Everybody knew their roles and responsibility. We could, you know, one of the challenges that I see with companies who come to us for incident response when they haven't done adequate preparation is that, you know, individual teams have their own IR plan, they don't work together, and they don't use it on a regular basis, and so they're constantly, like, brushing the dust off, [laughs] and I wanna have incident response plans to mirror everyday operations as much as possible so that people can do it in their sleep. I don't want it to be, this, like, strange, crazy thing that they're trying to figure out under pressure.

(Kevin) Because I got into security by running the incident response program, or helping to run the incident response program at Akamai, I have a very weird perspective on this, 'cause Akamai's incident response program for everything from, you know, one of the links at one of our data centers is down to Heartbleed, and so, I just think of incident response as, like, you know, well, running an incident response program is the security team's job.

And it was actually kind of a weird thing that Akamai did, and that meant that when I got to other companies, and I was, you know, wound up updating the security incident response program documentation, and, like, that was the first I had seen it after having been there six months because we never used it. Was a eye-opening experience for me.

(Melanie) And then the reality is it's not too different from product sprints. Right? So a resilient organization should be able to eb and flow and, like, put together the right people at the right time, depending on what is the urgent thing that's happening at the moment.

And if you think that your company is not having an incident every day, I'm worried for you. [laughs] Because it means that you're -- you're probably missing something. You're not aware of something that's happening, right?

And so across an organization, there is a thing happening all the time, and it should be seamless for us to use the same process to bring in the right people at the right time without being, like, oh, my god, we have to declare this a crisis, and okay, well, you know who I don't want making decisions? People freaking out about a crisis, right? That is not how the human brain is designed, right?

Um, you know, when -- when you're in fight-or-flight mode, you are not usually executing sound judgment, right? And so the more that we make security incidents this, like, anomalous thing that requires, you know, some special, like, binder, you know, of information, the weirder it is for people.

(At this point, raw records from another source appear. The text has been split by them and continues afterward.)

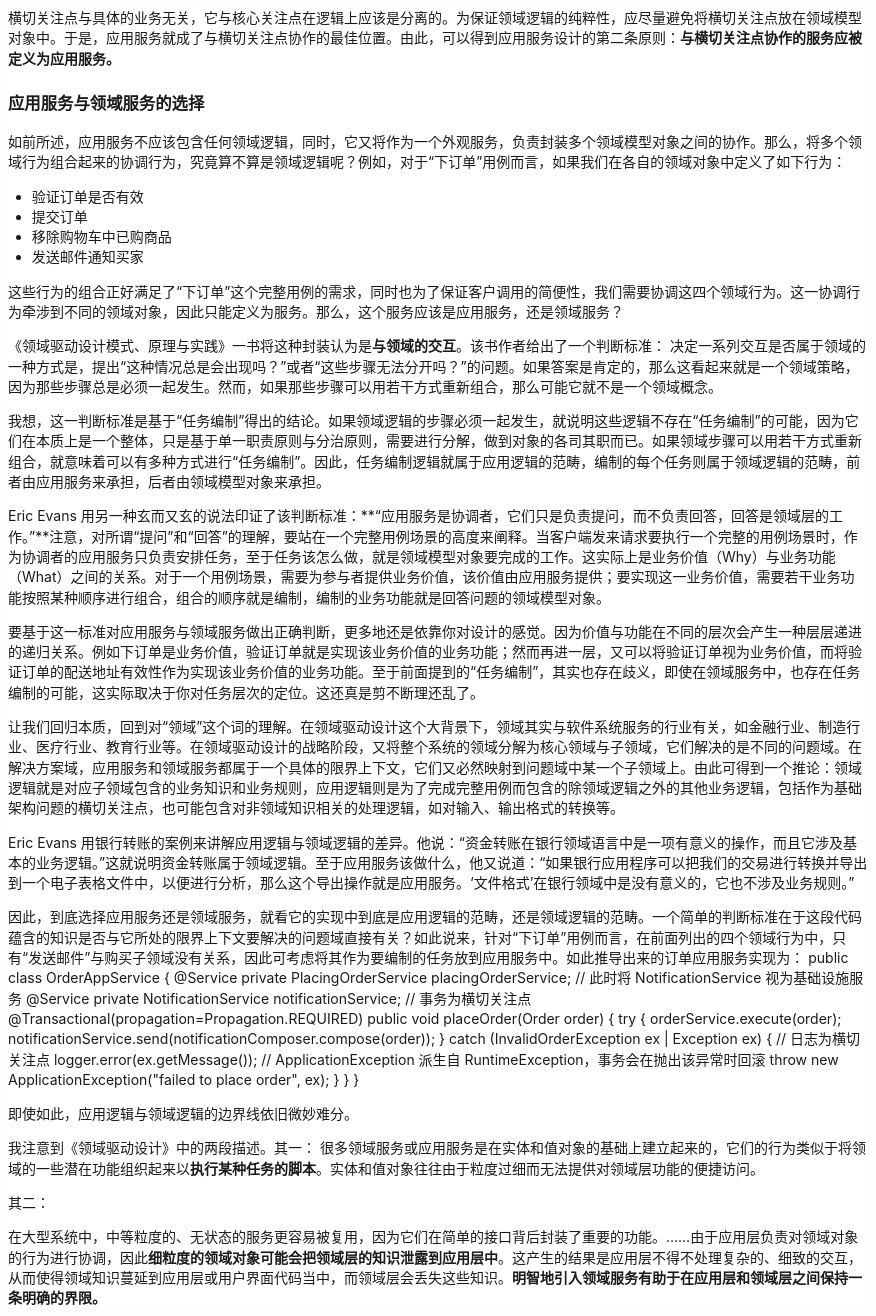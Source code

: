 横切关注点与具体的业务无关，它与核心关注点在逻辑上应该是分离的。为保证领域逻辑的纯粹性，应尽量避免将横切关注点放在领域模型对象中。于是，应用服务就成了与横切关注点协作的最佳位置。由此，可以得到应用服务设计的第二条原则：**与横切关注点协作的服务应被定义为应用服务。**

### 应用服务与领域服务的选择

如前所述，应用服务不应该包含任何领域逻辑，同时，它又将作为一个外观服务，负责封装多个领域模型对象之间的协作。那么，将多个领域行为组合起来的协调行为，究竟算不算是领域逻辑呢？例如，对于“下订单”用例而言，如果我们在各自的领域对象中定义了如下行为：

* 验证订单是否有效
* 提交订单
* 移除购物车中已购商品
* 发送邮件通知买家

这些行为的组合正好满足了“下订单”这个完整用例的需求，同时也为了保证客户调用的简便性，我们需要协调这四个领域行为。这一协调行为牵涉到不同的领域对象，因此只能定义为服务。那么，这个服务应该是应用服务，还是领域服务？

《领域驱动设计模式、原理与实践》一书将这种封装认为是**与领域的交互**。该书作者给出了一个判断标准：
决定一系列交互是否属于领域的一种方式是，提出“这种情况总是会出现吗？”或者“这些步骤无法分开吗？”的问题。如果答案是肯定的，那么这看起来就是一个领域策略，因为那些步骤总是必须一起发生。然而，如果那些步骤可以用若干方式重新组合，那么可能它就不是一个领域概念。

我想，这一判断标准是基于“任务编制”得出的结论。如果领域逻辑的步骤必须一起发生，就说明这些逻辑不存在“任务编制”的可能，因为它们在本质上是一个整体，只是基于单一职责原则与分治原则，需要进行分解，做到对象的各司其职而已。如果领域步骤可以用若干方式重新组合，就意味着可以有多种方式进行“任务编制”。因此，任务编制逻辑就属于应用逻辑的范畴，编制的每个任务则属于领域逻辑的范畴，前者由应用服务来承担，后者由领域模型对象来承担。

Eric Evans 用另一种玄而又玄的说法印证了该判断标准：**“应用服务是协调者，它们只是负责提问，而不负责回答，回答是领域层的工作。”**注意，对所谓“提问”和“回答”的理解，要站在一个完整用例场景的高度来阐释。当客户端发来请求要执行一个完整的用例场景时，作为协调者的应用服务只负责安排任务，至于任务该怎么做，就是领域模型对象要完成的工作。这实际上是业务价值（Why）与业务功能（What）之间的关系。对于一个用例场景，需要为参与者提供业务价值，该价值由应用服务提供；要实现这一业务价值，需要若干业务功能按照某种顺序进行组合，组合的顺序就是编制，编制的业务功能就是回答问题的领域模型对象。

要基于这一标准对应用服务与领域服务做出正确判断，更多地还是依靠你对设计的感觉。因为价值与功能在不同的层次会产生一种层层递进的递归关系。例如下订单是业务价值，验证订单就是实现该业务价值的业务功能；然而再进一层，又可以将验证订单视为业务价值，而将验证订单的配送地址有效性作为实现该业务价值的业务功能。至于前面提到的“任务编制”，其实也存在歧义，即使在领域服务中，也存在任务编制的可能，这实际取决于你对任务层次的定位。这还真是剪不断理还乱了。

让我们回归本质，回到对“领域”这个词的理解。在领域驱动设计这个大背景下，领域其实与软件系统服务的行业有关，如金融行业、制造行业、医疗行业、教育行业等。在领域驱动设计的战略阶段，又将整个系统的领域分解为核心领域与子领域，它们解决的是不同的问题域。在解决方案域，应用服务和领域服务都属于一个具体的限界上下文，它们又必然映射到问题域中某一个子领域上。由此可得到一个推论：领域逻辑就是对应子领域包含的业务知识和业务规则，应用逻辑则是为了完成完整用例而包含的除领域逻辑之外的其他业务逻辑，包括作为基础架构问题的横切关注点，也可能包含对非领域知识相关的处理逻辑，如对输入、输出格式的转换等。

Eric Evans 用银行转账的案例来讲解应用逻辑与领域逻辑的差异。他说：“资金转账在银行领域语言中是一项有意义的操作，而且它涉及基本的业务逻辑。”这就说明资金转账属于领域逻辑。至于应用服务该做什么，他又说道：“如果银行应用程序可以把我们的交易进行转换并导出到一个电子表格文件中，以便进行分析，那么这个导出操作就是应用服务。‘文件格式’在银行领域中是没有意义的，它也不涉及业务规则。”

因此，到底选择应用服务还是领域服务，就看它的实现中到底是应用逻辑的范畴，还是领域逻辑的范畴。一个简单的判断标准在于这段代码蕴含的知识是否与它所处的限界上下文要解决的问题域直接有关？如此说来，针对“下订单”用例而言，在前面列出的四个领域行为中，只有“发送邮件”与购买子领域没有关系，因此可考虑将其作为要编制的任务放到应用服务中。如此推导出来的订单应用服务实现为：
public class OrderAppService { @Service private PlacingOrderService placingOrderService; // 此时将 NotificationService 视为基础设施服务 @Service private NotificationService notificationService; // 事务为横切关注点 @Transactional(propagation=Propagation.REQUIRED) public void placeOrder(Order order) { try { orderService.execute(order); notificationService.send(notificationComposer.compose(order)); } catch (InvalidOrderException ex | Exception ex) { // 日志为横切关注点 logger.error(ex.getMessage()); // ApplicationException 派生自 RuntimeException，事务会在抛出该异常时回滚 throw new ApplicationException("failed to place order", ex); } } }

即使如此，应用逻辑与领域逻辑的边界线依旧微妙难分。

我注意到《领域驱动设计》中的两段描述。其一：
很多领域服务或应用服务是在实体和值对象的基础上建立起来的，它们的行为类似于将领域的一些潜在功能组织起来以**执行某种任务的脚本**。实体和值对象往往由于粒度过细而无法提供对领域层功能的便捷访问。

其二：

在大型系统中，中等粒度的、无状态的服务更容易被复用，因为它们在简单的接口背后封装了重要的功能。……由于应用层负责对领域对象的行为进行协调，因此**细粒度的领域对象可能会把领域层的知识泄露到应用层中**。这产生的结果是应用层不得不处理复杂的、细致的交互，从而使得领域知识蔓延到应用层或用户界面代码当中，而领域层会丢失这些知识。**明智地引入领域服务有助于在应用层和领域层之间保持一条明确的界限。**
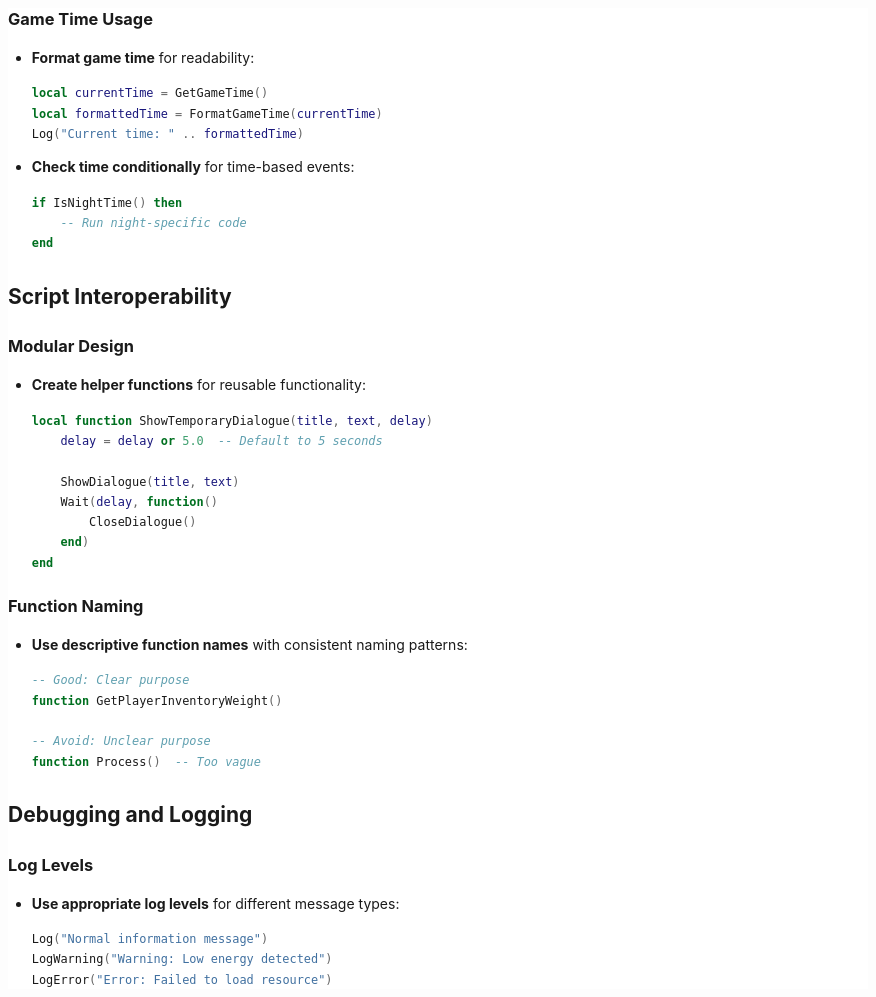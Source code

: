 ### Game Time Usage

- **Format game time** for readability:
  ```lua
  local currentTime = GetGameTime()
  local formattedTime = FormatGameTime(currentTime)
  Log("Current time: " .. formattedTime)
  ```

- **Check time conditionally** for time-based events:
  ```lua
  if IsNightTime() then
      -- Run night-specific code
  end
  ```

## Script Interoperability

### Modular Design

- **Create helper functions** for reusable functionality:
  ```lua
  local function ShowTemporaryDialogue(title, text, delay)
      delay = delay or 5.0  -- Default to 5 seconds
      
      ShowDialogue(title, text)
      Wait(delay, function()
          CloseDialogue()
      end)
  end
  ```

### Function Naming

- **Use descriptive function names** with consistent naming patterns:
  ```lua
  -- Good: Clear purpose
  function GetPlayerInventoryWeight()
  
  -- Avoid: Unclear purpose
  function Process()  -- Too vague
  ```

## Debugging and Logging

### Log Levels

- **Use appropriate log levels** for different message types:
  ```lua
  Log("Normal information message")
  LogWarning("Warning: Low energy detected")
  LogError("Error: Failed to load resource")
  ```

And I just -- I want people across the company to go, yeah, I know how to do this, it's just like all the other incidents that exist in my world. The difference is, security's in charge of this one, right? I'm taking the lead from security, but I understand the process, the workflow, the approval process, all of it. Like, that doesn't -- that shouldn't be different, right?

(Kevin) Because that -- that's the same one we used last week.

Yeah, I think there is so much value in those crisis situations in being able to fall back on your process, where you're like, you know, I'm freaking out about a thing, so my, you know, my proper response, the thing that will cause me to stop freaking out about the thing is by falling into the response pattern that I know, which is the existing incident response program, which we used every week for the site is down or whatever.

(Melanie) It was interesting -- I was having a conversation with a friend earlier this week who also works in incident response, and he reminded me of this, like, old adage that I think originated in the military. I'm not a hundred percent sure. My military history is, like, zilch an inch, right?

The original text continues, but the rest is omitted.